BEGIN
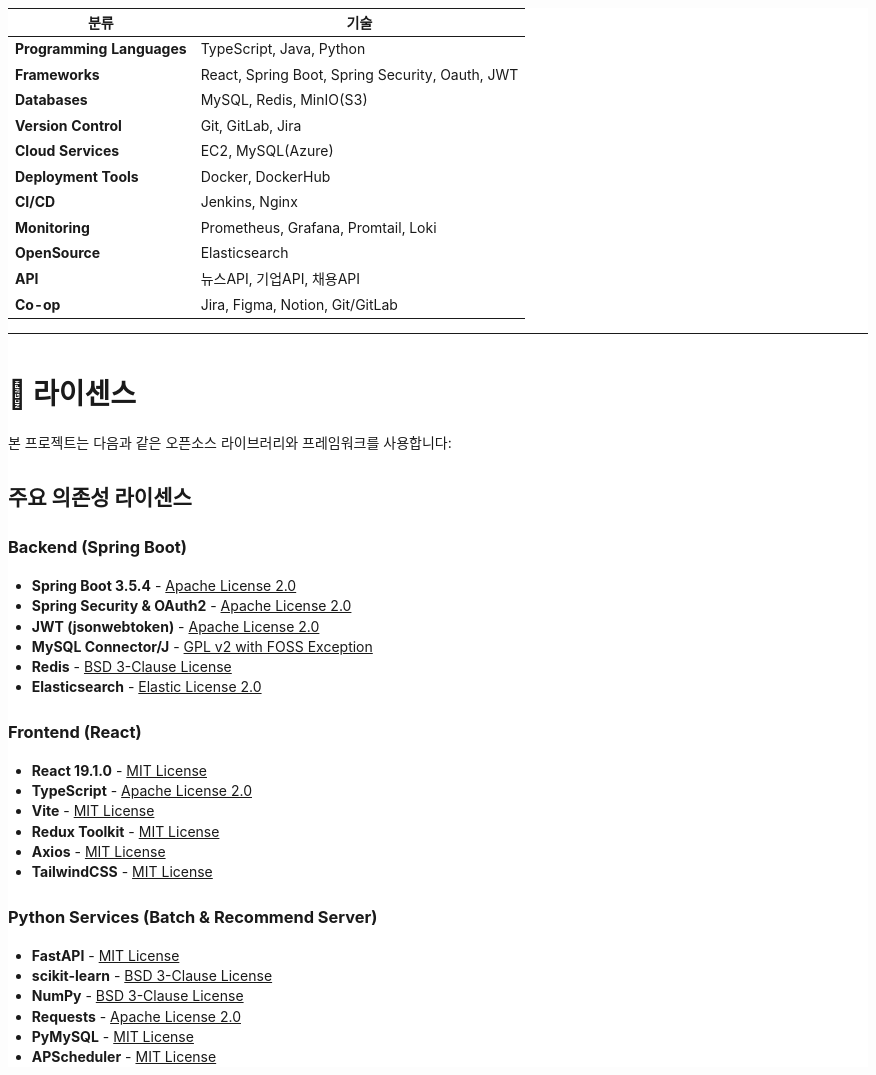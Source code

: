 | 분류 | 기술 |
|------|------|
| **Programming Languages** | TypeScript, Java, Python |
| **Frameworks** | React, Spring Boot, Spring Security, Oauth, JWT |
| **Databases** | MySQL, Redis, MinIO(S3) |
| **Version Control** | Git, GitLab, Jira |
| **Cloud Services** | EC2, MySQL(Azure) |
| **Deployment Tools** | Docker, DockerHub |
| **CI/CD** | Jenkins, Nginx |
| **Monitoring** | Prometheus, Grafana, Promtail, Loki |
| **OpenSource** | Elasticsearch |
| **API** | 뉴스API, 기업API, 채용API |
| **Co-op** | Jira, Figma, Notion, Git/GitLab |

---

# 📄 라이센스

본 프로젝트는 다음과 같은 오픈소스 라이브러리와 프레임워크를 사용합니다:

## 주요 의존성 라이센스

### Backend (Spring Boot)
- **Spring Boot 3.5.4** - [Apache License 2.0](https://www.apache.org/licenses/LICENSE-2.0)
- **Spring Security & OAuth2** - [Apache License 2.0](https://www.apache.org/licenses/LICENSE-2.0)
- **JWT (jsonwebtoken)** - [Apache License 2.0](https://www.apache.org/licenses/LICENSE-2.0)
- **MySQL Connector/J** - [GPL v2 with FOSS Exception](https://www.mysql.com/about/legal/licensing/foss-exception/)
- **Redis** - [BSD 3-Clause License](https://redis.io/legal/licenses/)
- **Elasticsearch** - [Elastic License 2.0](https://www.elastic.co/licensing/elastic-license)

### Frontend (React)
- **React 19.1.0** - [MIT License](https://github.com/facebook/react/blob/main/LICENSE)
- **TypeScript** - [Apache License 2.0](https://github.com/Microsoft/TypeScript/blob/main/LICENSE.txt)
- **Vite** - [MIT License](https://github.com/vitejs/vite/blob/main/LICENSE)
- **Redux Toolkit** - [MIT License](https://github.com/reduxjs/redux-toolkit/blob/master/LICENSE)
- **Axios** - [MIT License](https://github.com/axios/axios/blob/v1.x/LICENSE)
- **TailwindCSS** - [MIT License](https://github.com/tailwindlabs/tailwindcss/blob/master/LICENSE)

### Python Services (Batch & Recommend Server)
- **FastAPI** - [MIT License](https://github.com/tiangolo/fastapi/blob/master/LICENSE)
- **scikit-learn** - [BSD 3-Clause License](https://github.com/scikit-learn/scikit-learn/blob/main/COPYING)
- **NumPy** - [BSD 3-Clause License](https://github.com/numpy/numpy/blob/main/LICENSE.txt)
- **Requests** - [Apache License 2.0](https://github.com/psf/requests/blob/main/LICENSE)
- **PyMySQL** - [MIT License](https://github.com/PyMySQL/PyMySQL/blob/main/LICENSE)
- **APScheduler** - [MIT License](https://github.com/agronholm/apscheduler/blob/master/LICENSE.txt)
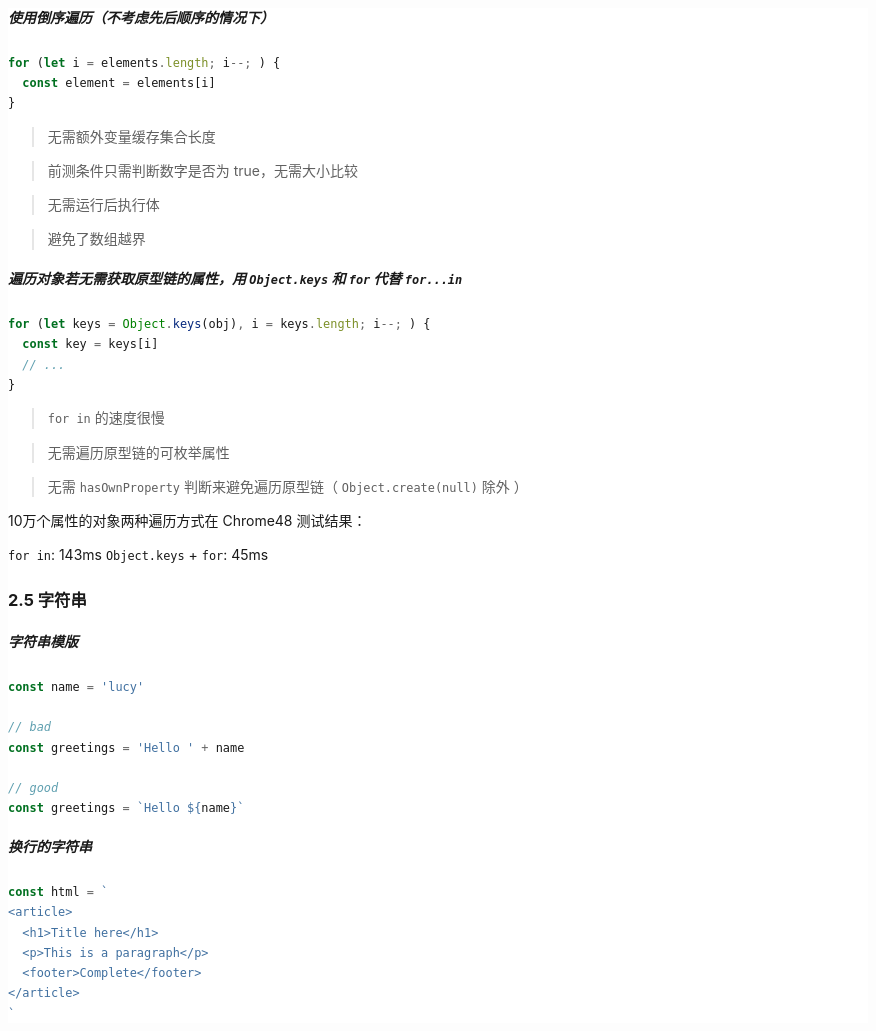 ##### 使用倒序遍历（不考虑先后顺序的情况下）

```javascript
for (let i = elements.length; i--; ) {
  const element = elements[i]
}
```

> 无需额外变量缓存集合长度

> 前测条件只需判断数字是否为 true，无需大小比较

> 无需运行后执行体

> 避免了数组越界


##### 遍历对象若无需获取原型链的属性，用 `Object.keys` 和 `for` 代替 `for...in`
  
```javascript
for (let keys = Object.keys(obj), i = keys.length; i--; ) {
  const key = keys[i]
  // ...
}
```
> `for in` 的速度很慢

> 无需遍历原型链的可枚举属性

> 无需 `hasOwnProperty` 判断来避免遍历原型链（ `Object.create(null)` 除外 ）

10万个属性的对象两种遍历方式在 Chrome48 测试结果：

`for in`: 143ms
`Object.keys` + `for`: 45ms


### 2.5 字符串

##### 字符串模版

```javascript
const name = 'lucy'

// bad
const greetings = 'Hello ' + name

// good
const greetings = `Hello ${name}`
```

##### 换行的字符串

```javascript
const html = `
<article>
  <h1>Title here</h1>
  <p>This is a paragraph</p>
  <footer>Complete</footer>
</article>
`
```


  [prop]: true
END
§ **EXERCISE PROMPT**
Leaving the pictures out, write out every entry exactly.

§ **ANSWER**
Source code

: | 분류 | 기술 |
|------|------|
| **Programming Languages** | TypeScript, Java, Python |
| **Frameworks** | React, Spring Boot, Spring Security, Oauth, JWT |
| **Databases** | MySQL, Redis, MinIO(S3) |
| **Version Control** | Git, GitLab, Jira |
| **Cloud Services** | EC2, MySQL(Azure) |
| **Deployment Tools** | Docker, DockerHub |
| **CI/CD** | Jenkins, Nginx |
| **Monitoring** | Prometheus, Grafana, Promtail, Loki |
| **OpenSource** | Elasticsearch |
| **API** | 뉴스API, 기업API, 채용API |
| **Co-op** | Jira, Figma, Notion, Git/GitLab |

---

# 📄 라이센스

본 프로젝트는 다음과 같은 오픈소스 라이브러리와 프레임워크를 사용합니다:

## 주요 의존성 라이센스

### Backend (Spring Boot)
- **Spring Boot 3.5.4** - [Apache License 2.0](https://www.apache.org/licenses/LICENSE-2.0)
- **Spring Security & OAuth2** - [Apache License 2.0](https://www.apache.org/licenses/LICENSE-2.0)
- **JWT (jsonwebtoken)** - [Apache License 2.0](https://www.apache.org/licenses/LICENSE-2.0)
- **MySQL Connector/J** - [GPL v2 with FOSS Exception](https://www.mysql.com/about/legal/licensing/foss-exception/)
- **Redis** - [BSD 3-Clause License](https://redis.io/legal/licenses/)
- **Elasticsearch** - [Elastic License 2.0](https://www.elastic.co/licensing/elastic-license)

### Frontend (React)
- **React 19.1.0** - [MIT License](https://github.com/facebook/react/blob/main/LICENSE)
- **TypeScript** - [Apache License 2.0](https://github.com/Microsoft/TypeScript/blob/main/LICENSE.txt)
- **Vite** - [MIT License](https://github.com/vitejs/vite/blob/main/LICENSE)
- **Redux Toolkit** - [MIT License](https://github.com/reduxjs/redux-toolkit/blob/master/LICENSE)
- **Axios** - [MIT License](https://github.com/axios/axios/blob/v1.x/LICENSE)
- **TailwindCSS** - [MIT License](https://github.com/tailwindlabs/tailwindcss/blob/master/LICENSE)

### Python Services (Batch & Recommend Server)
- **FastAPI** - [MIT License](https://github.com/tiangolo/fastapi/blob/master/LICENSE)
- **scikit-learn** - [BSD 3-Clause License](https://github.com/scikit-learn/scikit-learn/blob/main/COPYING)
- **NumPy** - [BSD 3-Clause License](https://github.com/numpy/numpy/blob/main/LICENSE.txt)
- **Requests** - [Apache License 2.0](https://github.com/psf/requests/blob/main/LICENSE)
- **PyMySQL** - [MIT License](https://github.com/PyMySQL/PyMySQL/blob/main/LICENSE)
- **APScheduler** - [MIT License](https://github.com/agronholm/apscheduler/blob/master/LICENSE.txt)
 ##### 使用倒序遍历（不考虑先后顺序的情况下）

```javascript
for (let i = elements.length; i--; ) {
  const element = elements[i]
}
```

> 无需额外变量缓存集合长度

> 前测条件只需判断数字是否为 true，无需大小比较

> 无需运行后执行体

> 避免了数组越界


##### 遍历对象若无需获取原型链的属性，用 `Object.keys` 和 `for` 代替 `for...in`
  
```javascript
for (let keys = Object.keys(obj), i = keys.length; i--; ) {
  const key = keys[i]
  // ...
}
```
> `for in` 的速度很慢

> 无需遍历原型链的可枚举属性

> 无需 `hasOwnProperty` 判断来避免遍历原型链（ `Object.create(null)` 除外 ）

10万个属性的对象两种遍历方式在 Chrome48 测试结果：

`for in`: 143ms
`Object.keys` + `for`: 45ms


### 2.5 字符串

##### 字符串模版

```javascript
const name = 'lucy'

// bad
const greetings = 'Hello ' + name

// good
const greetings = `Hello ${name}`
```

##### 换行的字符串

```javascript
const html = `
<article>
  <h1>Title here</h1>
  <p>This is a paragraph</p>
  <footer>Complete</footer>
</article>
`
```


  [prop]: true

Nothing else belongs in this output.